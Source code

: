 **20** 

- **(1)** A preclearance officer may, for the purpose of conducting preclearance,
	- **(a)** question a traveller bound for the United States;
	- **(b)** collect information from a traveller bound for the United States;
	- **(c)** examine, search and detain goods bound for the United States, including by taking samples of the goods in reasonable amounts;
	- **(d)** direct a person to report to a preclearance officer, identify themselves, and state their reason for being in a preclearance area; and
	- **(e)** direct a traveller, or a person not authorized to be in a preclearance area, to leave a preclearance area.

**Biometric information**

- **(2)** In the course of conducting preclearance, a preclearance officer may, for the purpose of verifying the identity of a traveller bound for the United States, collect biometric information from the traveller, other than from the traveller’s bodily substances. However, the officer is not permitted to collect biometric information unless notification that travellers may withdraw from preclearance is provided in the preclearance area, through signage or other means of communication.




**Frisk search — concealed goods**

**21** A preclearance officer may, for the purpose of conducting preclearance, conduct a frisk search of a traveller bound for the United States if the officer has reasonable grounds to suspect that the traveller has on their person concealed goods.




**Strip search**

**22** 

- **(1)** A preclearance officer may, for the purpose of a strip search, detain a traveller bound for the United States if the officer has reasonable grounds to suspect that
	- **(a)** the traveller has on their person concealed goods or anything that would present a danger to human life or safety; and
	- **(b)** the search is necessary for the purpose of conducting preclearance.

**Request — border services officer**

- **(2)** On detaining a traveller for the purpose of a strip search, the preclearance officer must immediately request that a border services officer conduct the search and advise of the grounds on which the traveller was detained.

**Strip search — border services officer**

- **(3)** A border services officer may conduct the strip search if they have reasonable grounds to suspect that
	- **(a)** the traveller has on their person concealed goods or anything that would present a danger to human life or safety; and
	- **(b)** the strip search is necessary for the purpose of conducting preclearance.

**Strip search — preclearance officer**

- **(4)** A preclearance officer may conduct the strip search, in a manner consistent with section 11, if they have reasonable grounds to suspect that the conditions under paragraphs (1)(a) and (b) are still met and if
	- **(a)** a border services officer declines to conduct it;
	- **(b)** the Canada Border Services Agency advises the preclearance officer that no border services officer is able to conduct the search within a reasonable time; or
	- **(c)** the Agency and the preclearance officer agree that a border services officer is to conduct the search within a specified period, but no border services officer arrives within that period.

※ ※ ※

◆ **Instructions to follow**:
Repeat every line of the material exactly.

◆ **Response to the exercise**:
Source code

: **20** 

- **(1)** A preclearance officer may, for the purpose of conducting preclearance,
	- **(a)** question a traveller bound for the United States;
	- **(b)** collect information from a traveller bound for the United States;
	- **(c)** examine, search and detain goods bound for the United States, including by taking samples of the goods in reasonable amounts;
	- **(d)** direct a person to report to a preclearance officer, identify themselves, and state their reason for being in a preclearance area; and
	- **(e)** direct a traveller, or a person not authorized to be in a preclearance area, to leave a preclearance area.

**Biometric information**

- **(2)** In the course of conducting preclearance, a preclearance officer may, for the purpose of verifying the identity of a traveller bound for the United States, collect biometric information from the traveller, other than from the traveller’s bodily substances. However, the officer is not permitted to collect biometric information unless notification that travellers may withdraw from preclearance is provided in the preclearance area, through signage or other means of communication.




**Frisk search — concealed goods**

**21** A preclearance officer may, for the purpose of conducting preclearance, conduct a frisk search of a traveller bound for the United States if the officer has reasonable grounds to suspect that the traveller has on their person concealed goods.




**Strip search**

**22** 

- **(1)** A preclearance officer may, for the purpose of a strip search, detain a traveller bound for the United States if the officer has reasonable grounds to suspect that
	- **(a)** the traveller has on their person concealed goods or anything that would present a danger to human life or safety; and
	- **(b)** the search is necessary for the purpose of conducting preclearance.

**Request — border services officer**

- **(2)** On detaining a traveller for the purpose of a strip search, the preclearance officer must immediately request that a border services officer conduct the search and advise of the grounds on which the traveller was detained.

**Strip search — border services officer**

- **(3)** A border services officer may conduct the strip search if they have reasonable grounds to suspect that
	- **(a)** the traveller has on their person concealed goods or anything that would present a danger to human life or safety; and
	- **(b)** the strip search is necessary for the purpose of conducting preclearance.

**Strip search — preclearance officer**

- **(4)** A preclearance officer may conduct the strip search, in a manner consistent with section 11, if they have reasonable grounds to suspect that the conditions under paragraphs (1)(a) and (b) are still met and if
	- **(a)** a border services officer declines to conduct it;
	- **(b)** the Canada Border Services Agency advises the preclearance officer that no border services officer is able to conduct the search within a reasonable time; or
	- **(c)** the Agency and the preclearance officer agree that a border services officer is to conduct the search within a specified period, but no border services officer arrives within that period.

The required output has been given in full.